Odmowa wiarygodności zaprezentowanej przez oskarżonego linii obrony implikowana jest w sposób oczywisty obdarzeniem tym walorem przeciwstawnych depozycji funkcjonariuszy Policji, którzy dokonali zatrzymania. Wywód Sądu orzekającego w tym przedmiocie jest jasny, logiczny i zgodny z zasadami doświadczenia życiowego, podlega więc ochronie prawa procesowego.

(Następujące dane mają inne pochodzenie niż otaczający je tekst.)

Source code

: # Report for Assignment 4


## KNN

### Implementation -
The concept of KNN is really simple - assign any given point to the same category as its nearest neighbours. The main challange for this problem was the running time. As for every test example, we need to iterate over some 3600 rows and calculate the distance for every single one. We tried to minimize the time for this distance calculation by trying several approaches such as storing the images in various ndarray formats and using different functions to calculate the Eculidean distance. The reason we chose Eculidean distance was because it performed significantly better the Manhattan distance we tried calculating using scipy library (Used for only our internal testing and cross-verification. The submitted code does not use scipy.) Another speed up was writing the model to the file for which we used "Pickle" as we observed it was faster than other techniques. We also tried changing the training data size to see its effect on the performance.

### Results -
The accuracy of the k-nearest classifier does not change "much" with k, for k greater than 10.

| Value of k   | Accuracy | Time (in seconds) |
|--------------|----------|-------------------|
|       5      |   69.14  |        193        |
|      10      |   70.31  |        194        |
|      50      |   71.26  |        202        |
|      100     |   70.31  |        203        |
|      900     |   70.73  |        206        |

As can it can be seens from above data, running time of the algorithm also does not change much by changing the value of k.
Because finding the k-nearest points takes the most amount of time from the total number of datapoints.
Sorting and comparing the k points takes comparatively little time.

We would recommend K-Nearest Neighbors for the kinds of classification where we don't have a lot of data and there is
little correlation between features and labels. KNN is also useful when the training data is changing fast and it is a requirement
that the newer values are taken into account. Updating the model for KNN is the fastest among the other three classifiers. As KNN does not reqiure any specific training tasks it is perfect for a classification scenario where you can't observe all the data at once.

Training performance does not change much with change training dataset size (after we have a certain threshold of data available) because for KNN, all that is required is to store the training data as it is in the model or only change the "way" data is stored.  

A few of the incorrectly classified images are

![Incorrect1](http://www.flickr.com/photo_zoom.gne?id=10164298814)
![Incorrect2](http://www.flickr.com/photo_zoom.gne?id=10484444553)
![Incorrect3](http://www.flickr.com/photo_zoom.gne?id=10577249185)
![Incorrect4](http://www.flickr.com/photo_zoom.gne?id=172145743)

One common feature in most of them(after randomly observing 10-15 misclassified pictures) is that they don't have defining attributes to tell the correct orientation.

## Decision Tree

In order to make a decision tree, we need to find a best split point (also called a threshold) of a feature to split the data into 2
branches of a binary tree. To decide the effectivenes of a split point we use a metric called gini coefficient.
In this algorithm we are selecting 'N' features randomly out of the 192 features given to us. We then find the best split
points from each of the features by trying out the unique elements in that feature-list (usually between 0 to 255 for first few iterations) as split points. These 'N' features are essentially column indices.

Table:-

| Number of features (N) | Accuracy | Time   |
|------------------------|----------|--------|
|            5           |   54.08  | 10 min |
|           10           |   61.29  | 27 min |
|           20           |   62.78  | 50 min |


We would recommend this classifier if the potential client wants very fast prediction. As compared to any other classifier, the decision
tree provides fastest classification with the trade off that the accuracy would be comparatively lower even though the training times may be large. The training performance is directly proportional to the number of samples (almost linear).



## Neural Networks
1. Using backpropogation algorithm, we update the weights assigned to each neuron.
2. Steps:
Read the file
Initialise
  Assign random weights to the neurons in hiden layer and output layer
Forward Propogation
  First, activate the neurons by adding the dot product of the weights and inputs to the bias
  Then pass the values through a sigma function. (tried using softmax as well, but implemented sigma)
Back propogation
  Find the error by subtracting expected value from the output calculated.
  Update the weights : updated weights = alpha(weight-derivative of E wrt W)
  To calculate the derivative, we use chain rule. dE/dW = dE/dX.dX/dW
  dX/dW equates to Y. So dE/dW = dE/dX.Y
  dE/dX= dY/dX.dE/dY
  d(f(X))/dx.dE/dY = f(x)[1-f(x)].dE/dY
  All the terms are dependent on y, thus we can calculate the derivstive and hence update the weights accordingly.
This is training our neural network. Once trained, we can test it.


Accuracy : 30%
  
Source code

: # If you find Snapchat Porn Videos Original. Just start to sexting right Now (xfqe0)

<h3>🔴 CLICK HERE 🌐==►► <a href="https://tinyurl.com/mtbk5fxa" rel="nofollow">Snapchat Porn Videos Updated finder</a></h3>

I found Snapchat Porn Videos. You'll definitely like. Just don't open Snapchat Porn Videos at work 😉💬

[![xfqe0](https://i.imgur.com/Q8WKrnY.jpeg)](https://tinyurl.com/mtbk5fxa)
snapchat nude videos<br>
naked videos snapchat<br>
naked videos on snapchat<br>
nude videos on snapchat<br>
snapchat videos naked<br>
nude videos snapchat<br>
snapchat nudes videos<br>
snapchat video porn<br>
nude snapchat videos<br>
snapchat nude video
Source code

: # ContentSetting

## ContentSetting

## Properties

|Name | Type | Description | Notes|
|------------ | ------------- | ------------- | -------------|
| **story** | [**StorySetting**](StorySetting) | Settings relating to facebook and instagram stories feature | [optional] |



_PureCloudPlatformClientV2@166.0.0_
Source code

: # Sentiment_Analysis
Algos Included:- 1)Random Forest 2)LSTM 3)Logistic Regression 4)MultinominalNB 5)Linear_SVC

Nietrafny jest również i alternatywny zarzut apelacji obrońcy, jakoby Sąd Rejonowy wymierzył oskarżonemu karę rażąco surową, przekraczającą stopień zawinienia. Nie powtarzając treści wywodu uzasadnienia w tym przedmiocie, który Sąd odwoławczy w pełni podziela, wystarczy tylko wskazać na nader liczną ilość skazań oskarżonego, w tym również za występki podobne do stanowiącego przedmiot niniejszego postępowania (k.303-304). Bezskuteczność uprzednio wymierzanych kar pozbawienia wolności nakazuje potraktować oskarżonego jako przestępcę o znacznym stopniu zdemoralizowania, co przemawia za trafnością orzeczonej wobec niego represji, zarówno w zakresie kary pozbawienia wolności, jak i zakazu prowadzenia pojazdów. Nie sposób bowiem w tym kontekście pominąć jego wypowiedzi do zatrzymującego go funkcjonariusza Policji, że i tak będzie jeździł, bo musi dojeżdżać jakoś do pracy (k. 23). Należało zatem zaskarżony wyrok utrzymać w mocy.

Rozstrzygnięcie w przedmiocie kosztów sądowych postępowania odwoławczego uzasadnione jest ustaloną przez Sąd Rejonowy trudną sytuacją majątkową oskarżonego.